# Wigan cat show 14/3/2009



## Alansw8 (May 25, 2008)

Is any one going to the show next saturday as always looking to meet up with new peeps.


----------



## Domoniques (Feb 7, 2009)

Hi 
Would there be more than the 20 cats if that I saw today lol and had to pay to get in there were more stalls than cats .


----------



## lizward (Feb 29, 2008)

What show was that then??

Liz


----------



## Alansw8 (May 25, 2008)

Lol thats what i was just going to ask lol


----------



## Alansw8 (May 25, 2008)

20 cats lol we will all be coming home with rosettes then!!!!


----------



## Biawhiska (Mar 28, 2008)

It was a specialist breed show, Abys, I think!


----------



## lizward (Feb 29, 2008)

O yes, that would be the one. If it was really that small perhaps they should consider coming in with one of the other breed clubs next year, like they did in 2008 (when they had 34 abyssinians - so the OP's estimate for today may not have been very far out!)

Liz


----------



## Biawhiska (Mar 28, 2008)

yeah be a good idea


----------



## Soupie (Sep 2, 2008)

lizward said:


> O yes, that would be the one. If it was really that small perhaps they should consider coming in with one of the other breed clubs next year, like they did in 2008 (when they had 34 abyssinians - so the OP's estimate for today may not have been very far out!)
> 
> Liz


They were one of the 5 clubs who combined before and normally had their show at Easter but decided they didn't want to move date and venue with the other clubs when they combined for the show at Stoneleigh in January.

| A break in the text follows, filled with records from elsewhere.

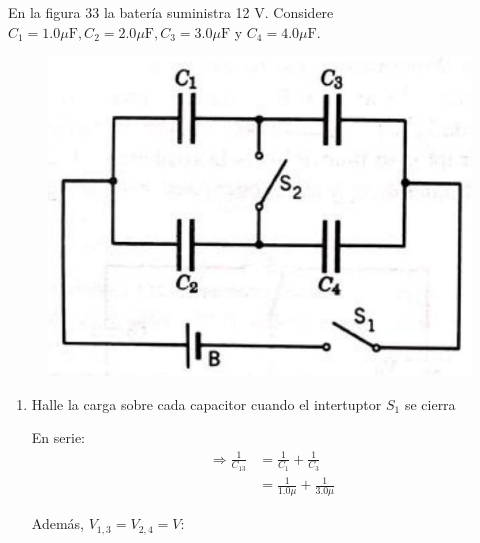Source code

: \begin{problema}
    En la figura 33 la batería suministra 12 V. Considere $C_{1}=1.0 \mu \mathrm{F}, C_{2}=2.0 \mu \mathrm{F}, C_{3}=3.0 \mu \mathrm{F}$ y $C_{4}=4.0 \mu \mathrm{F}$.
    \begin{figure}[H]
        \centering
        \includegraphics[scale=0.3]{imagenes/1.jpg}
    \end{figure}
    \begin{enumerate}
        \item Halle la carga sobre cada capacitor cuando el intertuptor $S_{1}$ se cierra 
        \begin{sol}En serie:
            $$
\begin{aligned}
\Rightarrow  \frac{1}{C_{13}} & =\frac{1}{C_{1}}+\frac{1}{C_{3}} \\
& =\frac{1}{1.0 \mu}+\frac{1}{3.0 \mu}
\end{aligned}
$$


Además, $V_{1,3}=V_{2,4}=V$: 


\end{sol}
\end{enumerate}
\end{problema}
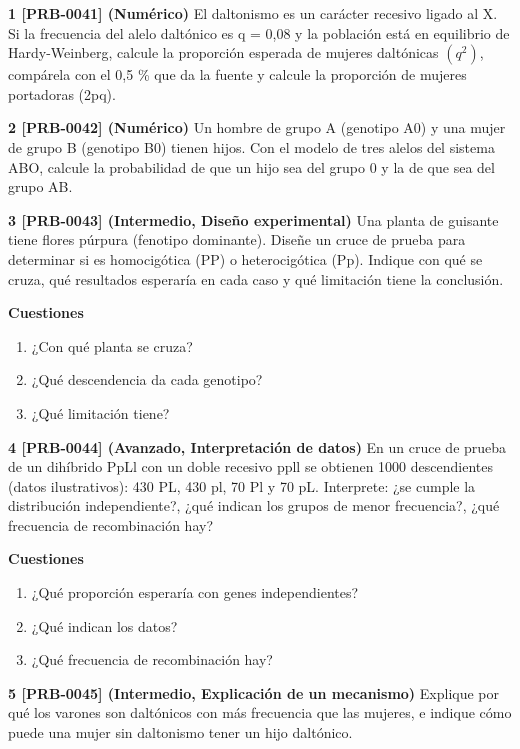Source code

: \documentclass{book}
\begin{document}
\begin{tcolorbox}[title={Ejercicios}, studiumworked, breakable]

\noindent\textbf{1 [PRB-0041] (Numérico)}
El daltonismo es un carácter recesivo ligado al X. Si la frecuencia del alelo daltónico es q = 0,08 y la población está en equilibrio de Hardy-Weinberg, calcule la proporción esperada de mujeres daltónicas \((q^{2})\), compárela con el 0,5 \% que da la fuente y calcule la proporción de mujeres portadoras (2pq).


\noindent\textbf{2 [PRB-0042] (Numérico)}
Un hombre de grupo A (genotipo A0) y una mujer de grupo B (genotipo B0) tienen hijos. Con el modelo de tres alelos del sistema ABO, calcule la probabilidad de que un hijo sea del grupo 0 y la de que sea del grupo AB.


\noindent\textbf{3 [PRB-0043] (Intermedio, Diseño experimental)}
Una planta de guisante tiene flores púrpura (fenotipo dominante). Diseñe un cruce de prueba para determinar si es homocigótica (PP) o heterocigótica (Pp). Indique con qué se cruza, qué resultados esperaría en cada caso y qué limitación tiene la conclusión.


\noindent\textbf{Cuestiones}
\begin{enumerate}
\item ¿Con qué planta se cruza?
\item ¿Qué descendencia da cada genotipo?
\item ¿Qué limitación tiene?
\end{enumerate}

\noindent\textbf{4 [PRB-0044] (Avanzado, Interpretación de datos)}
En un cruce de prueba de un dihíbrido PpLl con un doble recesivo ppll se obtienen 1000 descendientes (datos ilustrativos): 430 PL, 430 pl, 70 Pl y 70 pL. Interprete: ¿se cumple la distribución independiente?, ¿qué indican los grupos de menor frecuencia?, ¿qué frecuencia de recombinación hay?


\noindent\textbf{Cuestiones}
\begin{enumerate}
\item ¿Qué proporción esperaría con genes independientes?
\item ¿Qué indican los datos?
\item ¿Qué frecuencia de recombinación hay?
\end{enumerate}

\noindent\textbf{5 [PRB-0045] (Intermedio, Explicación de un mecanismo)}
Explique por qué los varones son daltónicos con más frecuencia que las mujeres, e indique cómo puede una mujer sin daltonismo tener un hijo daltónico.



\end{tcolorbox}
\end{document}

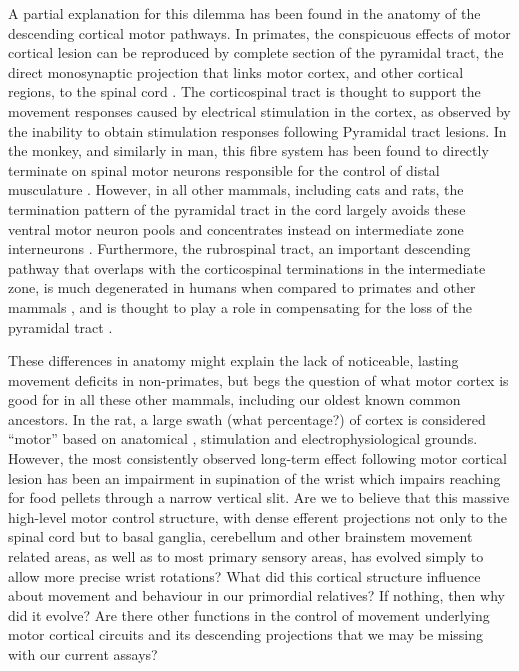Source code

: A partial explanation for this dilemma has been found in the anatomy of the descending cortical motor pathways. In primates, the conspicuous effects of motor cortical lesion can be reproduced by complete section of the pyramidal tract, the direct monosynaptic projection that links motor cortex, and other cortical regions, to the spinal cord \cite{Tower1940,Lawrence1968}. The corticospinal tract is thought to support the movement responses caused by electrical stimulation in the cortex, as observed by the inability to obtain stimulation responses following Pyramidal tract lesions. In the monkey, and similarly in man, this fibre system has been found to directly terminate on spinal motor neurons responsible for the control of distal musculature \cite{Leyton1917,Bernhard1954}. However, in all other mammals, including cats and rats, the termination pattern of the pyramidal tract in the cord largely avoids these ventral motor neuron pools and concentrates instead on intermediate zone interneurons \cite{Kuypers1981,Yang2003}. Furthermore, the rubrospinal tract, an important descending pathway that overlaps with the corticospinal terminations in the intermediate zone, is much degenerated in humans when compared to primates and other mammals \cite{Square1982}, and is thought to play a role in compensating for the loss of the pyramidal tract \cite{Lawrence1968a}.

These differences in anatomy might explain the lack of noticeable, lasting movement deficits in non-primates, but begs the question of what motor cortex is good for in all these other mammals, including our oldest known common ancestors. In the rat, a large swath (what percentage?) of cortex is considered ``motor'' based on anatomical \cite{Donoghue1982}, stimulation \cite{Donoghue1982,Neafsey1986} and electrophysiological grounds. However, the most consistently observed long-term effect following motor cortical lesion has been an impairment in supination of the wrist which impairs reaching for food pellets through a narrow vertical slit. Are we to believe that this massive high-level motor control structure, with dense efferent projections not only to the spinal cord but to basal ganglia, cerebellum and other brainstem movement related areas, as well as to most primary sensory areas, has evolved simply to allow more precise wrist rotations? What did this cortical structure influence about movement and behaviour in our primordial relatives? If nothing, then why did it evolve? Are there other functions in the control of movement underlying motor cortical circuits and its descending projections that we may be missing with our current assays?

Their choice and if they can afford it then why not have a small intimate breed show?

Costs wise I think it must be dire but we'll see if they come back in with the other breeds next year!


----------



## kozykatz (May 18, 2008)

They wanted to go on their own after being together with the other small breed clubs for several years.



lizward said:


> O yes, that would be the one. If it was really that small perhaps they should consider coming in with one of the other breed clubs next year, like they did in 2008 (when they had 34 abyssinians - so the OP's estimate for today may not have been very far out!)
> 
> Liz


----------



## Domoniques (Feb 7, 2009)

Hi 
Well still hoping to get to the wigan cat show but as I have just come back from crufts the bitch litter sister to my rogue ( I bred the litter ) came 2nd in her class so I am very pleased .what a day  put it in the dog bit.


----------



## Domoniques (Feb 7, 2009)

Hi 
Where is it held in wigan and what time can you see the cats
Hi sorry just found it ( must take more water with my drink lol )


----------